→ Directions: Whenever the word "potential" turns up in a line below, that line should be copied.

[Start of Attachment]

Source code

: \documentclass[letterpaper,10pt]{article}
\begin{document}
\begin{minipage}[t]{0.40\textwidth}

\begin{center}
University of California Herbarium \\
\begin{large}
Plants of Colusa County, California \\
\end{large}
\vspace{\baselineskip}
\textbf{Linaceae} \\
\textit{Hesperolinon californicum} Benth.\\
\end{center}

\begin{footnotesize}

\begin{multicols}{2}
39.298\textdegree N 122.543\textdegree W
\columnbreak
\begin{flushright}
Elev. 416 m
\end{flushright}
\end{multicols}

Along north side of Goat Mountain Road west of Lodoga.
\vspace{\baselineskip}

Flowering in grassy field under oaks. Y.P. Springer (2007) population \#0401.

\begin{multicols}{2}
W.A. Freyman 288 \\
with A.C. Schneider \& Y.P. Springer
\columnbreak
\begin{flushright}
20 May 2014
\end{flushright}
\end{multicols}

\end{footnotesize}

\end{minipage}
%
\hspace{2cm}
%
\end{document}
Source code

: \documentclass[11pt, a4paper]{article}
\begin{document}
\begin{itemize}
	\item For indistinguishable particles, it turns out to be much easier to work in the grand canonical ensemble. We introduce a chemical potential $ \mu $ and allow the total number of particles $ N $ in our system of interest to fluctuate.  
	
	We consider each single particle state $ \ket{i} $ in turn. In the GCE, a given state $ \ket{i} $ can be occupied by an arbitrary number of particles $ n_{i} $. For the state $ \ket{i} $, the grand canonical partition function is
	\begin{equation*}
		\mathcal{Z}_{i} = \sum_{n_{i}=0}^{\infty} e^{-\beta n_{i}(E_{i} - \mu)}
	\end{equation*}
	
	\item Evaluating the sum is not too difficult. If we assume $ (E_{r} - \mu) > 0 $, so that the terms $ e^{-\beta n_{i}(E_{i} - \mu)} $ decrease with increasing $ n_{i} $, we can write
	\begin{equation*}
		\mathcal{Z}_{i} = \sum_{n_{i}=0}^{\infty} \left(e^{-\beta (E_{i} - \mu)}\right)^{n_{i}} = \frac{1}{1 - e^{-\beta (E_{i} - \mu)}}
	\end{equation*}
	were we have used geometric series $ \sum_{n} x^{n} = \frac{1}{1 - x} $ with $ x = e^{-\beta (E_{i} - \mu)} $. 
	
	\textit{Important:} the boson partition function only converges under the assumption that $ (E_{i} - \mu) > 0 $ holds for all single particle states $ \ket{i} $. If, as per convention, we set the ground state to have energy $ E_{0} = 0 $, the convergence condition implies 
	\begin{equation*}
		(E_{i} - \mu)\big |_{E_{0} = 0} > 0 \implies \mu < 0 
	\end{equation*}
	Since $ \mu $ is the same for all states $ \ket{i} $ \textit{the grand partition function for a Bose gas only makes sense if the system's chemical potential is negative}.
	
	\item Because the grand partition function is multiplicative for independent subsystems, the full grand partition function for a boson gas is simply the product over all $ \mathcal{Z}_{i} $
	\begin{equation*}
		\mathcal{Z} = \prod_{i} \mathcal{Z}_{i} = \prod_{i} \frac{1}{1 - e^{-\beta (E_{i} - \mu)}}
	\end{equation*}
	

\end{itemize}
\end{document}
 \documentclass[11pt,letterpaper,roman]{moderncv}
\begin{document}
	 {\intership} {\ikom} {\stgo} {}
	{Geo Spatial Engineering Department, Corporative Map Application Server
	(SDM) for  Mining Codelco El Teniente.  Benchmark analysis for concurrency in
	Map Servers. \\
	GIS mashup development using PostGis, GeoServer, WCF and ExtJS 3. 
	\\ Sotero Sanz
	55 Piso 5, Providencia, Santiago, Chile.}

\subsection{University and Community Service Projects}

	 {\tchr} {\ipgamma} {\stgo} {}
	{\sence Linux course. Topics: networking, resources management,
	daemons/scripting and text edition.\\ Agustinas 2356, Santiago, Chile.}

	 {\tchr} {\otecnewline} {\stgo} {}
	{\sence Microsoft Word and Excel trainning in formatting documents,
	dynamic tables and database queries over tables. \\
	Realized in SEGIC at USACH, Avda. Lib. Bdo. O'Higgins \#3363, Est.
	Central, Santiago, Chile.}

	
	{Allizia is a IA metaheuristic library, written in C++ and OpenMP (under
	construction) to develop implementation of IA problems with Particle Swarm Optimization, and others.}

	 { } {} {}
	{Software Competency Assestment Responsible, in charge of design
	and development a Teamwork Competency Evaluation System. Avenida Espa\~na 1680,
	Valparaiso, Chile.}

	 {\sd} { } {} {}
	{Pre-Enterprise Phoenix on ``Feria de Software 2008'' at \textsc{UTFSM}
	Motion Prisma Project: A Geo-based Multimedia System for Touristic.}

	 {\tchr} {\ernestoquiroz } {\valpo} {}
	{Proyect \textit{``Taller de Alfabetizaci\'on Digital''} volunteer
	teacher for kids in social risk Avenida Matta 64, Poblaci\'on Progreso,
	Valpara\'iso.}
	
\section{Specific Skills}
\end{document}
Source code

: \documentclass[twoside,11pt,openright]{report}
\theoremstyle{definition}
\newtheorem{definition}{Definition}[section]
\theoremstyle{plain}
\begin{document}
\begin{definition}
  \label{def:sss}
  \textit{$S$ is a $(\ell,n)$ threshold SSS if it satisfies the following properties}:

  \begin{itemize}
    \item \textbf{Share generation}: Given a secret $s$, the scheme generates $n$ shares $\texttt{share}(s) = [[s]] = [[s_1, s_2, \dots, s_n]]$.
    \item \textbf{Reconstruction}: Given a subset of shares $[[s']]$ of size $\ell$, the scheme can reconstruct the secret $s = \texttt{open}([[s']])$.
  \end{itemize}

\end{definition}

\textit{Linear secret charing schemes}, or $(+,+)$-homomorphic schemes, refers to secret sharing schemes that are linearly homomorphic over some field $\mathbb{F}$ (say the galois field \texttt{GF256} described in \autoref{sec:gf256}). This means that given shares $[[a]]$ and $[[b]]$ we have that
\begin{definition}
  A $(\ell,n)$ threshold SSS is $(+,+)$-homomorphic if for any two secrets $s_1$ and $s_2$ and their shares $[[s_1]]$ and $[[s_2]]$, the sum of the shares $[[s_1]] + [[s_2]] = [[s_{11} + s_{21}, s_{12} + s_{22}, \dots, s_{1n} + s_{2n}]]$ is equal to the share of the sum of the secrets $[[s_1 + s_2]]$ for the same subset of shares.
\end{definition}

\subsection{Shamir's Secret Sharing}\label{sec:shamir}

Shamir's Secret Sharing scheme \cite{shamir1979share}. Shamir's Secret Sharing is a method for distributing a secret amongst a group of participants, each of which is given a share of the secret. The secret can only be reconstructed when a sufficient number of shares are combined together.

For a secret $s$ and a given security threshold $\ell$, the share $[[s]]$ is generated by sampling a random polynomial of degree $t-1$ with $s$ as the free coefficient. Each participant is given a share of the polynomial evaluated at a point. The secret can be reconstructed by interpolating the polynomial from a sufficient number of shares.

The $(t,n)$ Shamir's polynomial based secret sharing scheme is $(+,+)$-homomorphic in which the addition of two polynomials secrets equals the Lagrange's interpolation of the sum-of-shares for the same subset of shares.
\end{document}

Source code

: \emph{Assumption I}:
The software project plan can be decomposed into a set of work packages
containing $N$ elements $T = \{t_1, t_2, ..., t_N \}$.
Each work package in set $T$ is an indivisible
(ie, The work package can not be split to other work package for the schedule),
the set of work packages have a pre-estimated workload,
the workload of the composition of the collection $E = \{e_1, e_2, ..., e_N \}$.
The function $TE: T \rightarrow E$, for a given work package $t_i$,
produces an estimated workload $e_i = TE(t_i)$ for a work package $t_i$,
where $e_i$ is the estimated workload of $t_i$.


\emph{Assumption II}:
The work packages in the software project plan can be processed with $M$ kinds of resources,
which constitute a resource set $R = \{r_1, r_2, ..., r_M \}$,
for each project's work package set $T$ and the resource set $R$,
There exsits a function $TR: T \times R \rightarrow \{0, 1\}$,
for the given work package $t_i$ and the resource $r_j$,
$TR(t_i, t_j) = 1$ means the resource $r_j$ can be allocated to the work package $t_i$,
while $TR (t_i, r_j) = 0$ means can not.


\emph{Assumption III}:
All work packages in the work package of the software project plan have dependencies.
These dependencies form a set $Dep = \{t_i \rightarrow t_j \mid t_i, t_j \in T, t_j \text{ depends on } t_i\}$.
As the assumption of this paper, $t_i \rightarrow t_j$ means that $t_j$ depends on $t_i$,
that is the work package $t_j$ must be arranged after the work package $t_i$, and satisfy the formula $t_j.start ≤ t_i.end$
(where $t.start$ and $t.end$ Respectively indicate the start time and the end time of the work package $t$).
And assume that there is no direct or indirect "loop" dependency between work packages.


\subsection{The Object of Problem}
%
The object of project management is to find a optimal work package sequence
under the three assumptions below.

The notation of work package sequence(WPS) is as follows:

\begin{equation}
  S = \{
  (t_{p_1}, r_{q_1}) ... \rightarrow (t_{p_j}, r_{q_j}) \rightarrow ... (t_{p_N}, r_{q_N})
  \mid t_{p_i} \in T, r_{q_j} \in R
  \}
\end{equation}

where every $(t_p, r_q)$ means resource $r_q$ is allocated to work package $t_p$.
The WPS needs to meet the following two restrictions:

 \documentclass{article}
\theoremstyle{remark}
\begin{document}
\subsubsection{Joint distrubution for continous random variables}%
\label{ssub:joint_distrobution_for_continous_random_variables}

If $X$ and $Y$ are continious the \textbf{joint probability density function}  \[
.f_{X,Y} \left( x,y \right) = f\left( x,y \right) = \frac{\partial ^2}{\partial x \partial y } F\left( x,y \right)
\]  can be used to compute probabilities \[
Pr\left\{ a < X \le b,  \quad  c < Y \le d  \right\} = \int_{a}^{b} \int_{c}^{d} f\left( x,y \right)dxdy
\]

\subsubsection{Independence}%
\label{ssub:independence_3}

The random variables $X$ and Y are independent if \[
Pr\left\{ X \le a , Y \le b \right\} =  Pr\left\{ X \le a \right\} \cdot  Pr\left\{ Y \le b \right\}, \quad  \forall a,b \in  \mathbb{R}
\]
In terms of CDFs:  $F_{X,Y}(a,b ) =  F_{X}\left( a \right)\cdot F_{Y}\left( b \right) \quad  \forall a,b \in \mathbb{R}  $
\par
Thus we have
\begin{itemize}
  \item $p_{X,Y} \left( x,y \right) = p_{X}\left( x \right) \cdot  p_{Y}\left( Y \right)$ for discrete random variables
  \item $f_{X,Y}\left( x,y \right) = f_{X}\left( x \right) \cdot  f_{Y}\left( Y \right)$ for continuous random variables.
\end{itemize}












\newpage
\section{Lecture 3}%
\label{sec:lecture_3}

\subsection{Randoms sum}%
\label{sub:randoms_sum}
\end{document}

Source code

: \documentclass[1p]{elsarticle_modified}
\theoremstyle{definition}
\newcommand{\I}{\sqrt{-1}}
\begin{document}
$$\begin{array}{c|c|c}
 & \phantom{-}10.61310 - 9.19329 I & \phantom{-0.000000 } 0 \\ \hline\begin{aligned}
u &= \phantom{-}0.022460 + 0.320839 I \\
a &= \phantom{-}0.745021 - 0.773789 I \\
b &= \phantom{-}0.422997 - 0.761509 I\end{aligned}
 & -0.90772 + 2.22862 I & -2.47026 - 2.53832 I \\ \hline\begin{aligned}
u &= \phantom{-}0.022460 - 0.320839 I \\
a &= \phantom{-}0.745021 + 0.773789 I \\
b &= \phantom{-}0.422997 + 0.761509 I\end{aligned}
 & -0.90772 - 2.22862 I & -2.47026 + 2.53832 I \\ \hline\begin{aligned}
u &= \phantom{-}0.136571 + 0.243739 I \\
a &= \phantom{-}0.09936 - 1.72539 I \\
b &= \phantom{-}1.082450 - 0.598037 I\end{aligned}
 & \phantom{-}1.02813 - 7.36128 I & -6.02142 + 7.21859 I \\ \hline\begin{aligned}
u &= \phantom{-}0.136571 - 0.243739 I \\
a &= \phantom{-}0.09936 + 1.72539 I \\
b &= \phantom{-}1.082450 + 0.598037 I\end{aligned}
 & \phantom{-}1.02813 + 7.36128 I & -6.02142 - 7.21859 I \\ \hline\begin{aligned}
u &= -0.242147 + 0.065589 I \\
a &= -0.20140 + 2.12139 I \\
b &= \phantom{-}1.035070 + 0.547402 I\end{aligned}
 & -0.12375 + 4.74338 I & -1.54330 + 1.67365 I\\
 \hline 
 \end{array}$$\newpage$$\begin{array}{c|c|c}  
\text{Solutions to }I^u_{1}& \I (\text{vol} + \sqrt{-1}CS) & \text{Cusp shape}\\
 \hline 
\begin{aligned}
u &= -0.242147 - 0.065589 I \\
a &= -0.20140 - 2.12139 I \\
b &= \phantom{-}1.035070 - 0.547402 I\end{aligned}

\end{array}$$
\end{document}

[End of Attachment]

→ Solution for this problem:
	\item For indistinguishable particles, it turns out to be much easier to work in the grand canonical ensemble. We introduce a chemical potential $ \mu $ and allow the total number of particles $ N $ in our system of interest to fluctuate.  
	Since $ \mu $ is the same for all states $ \ket{i} $ \textit{the grand partition function for a Bose gas only makes sense if the system's chemical potential is negative}.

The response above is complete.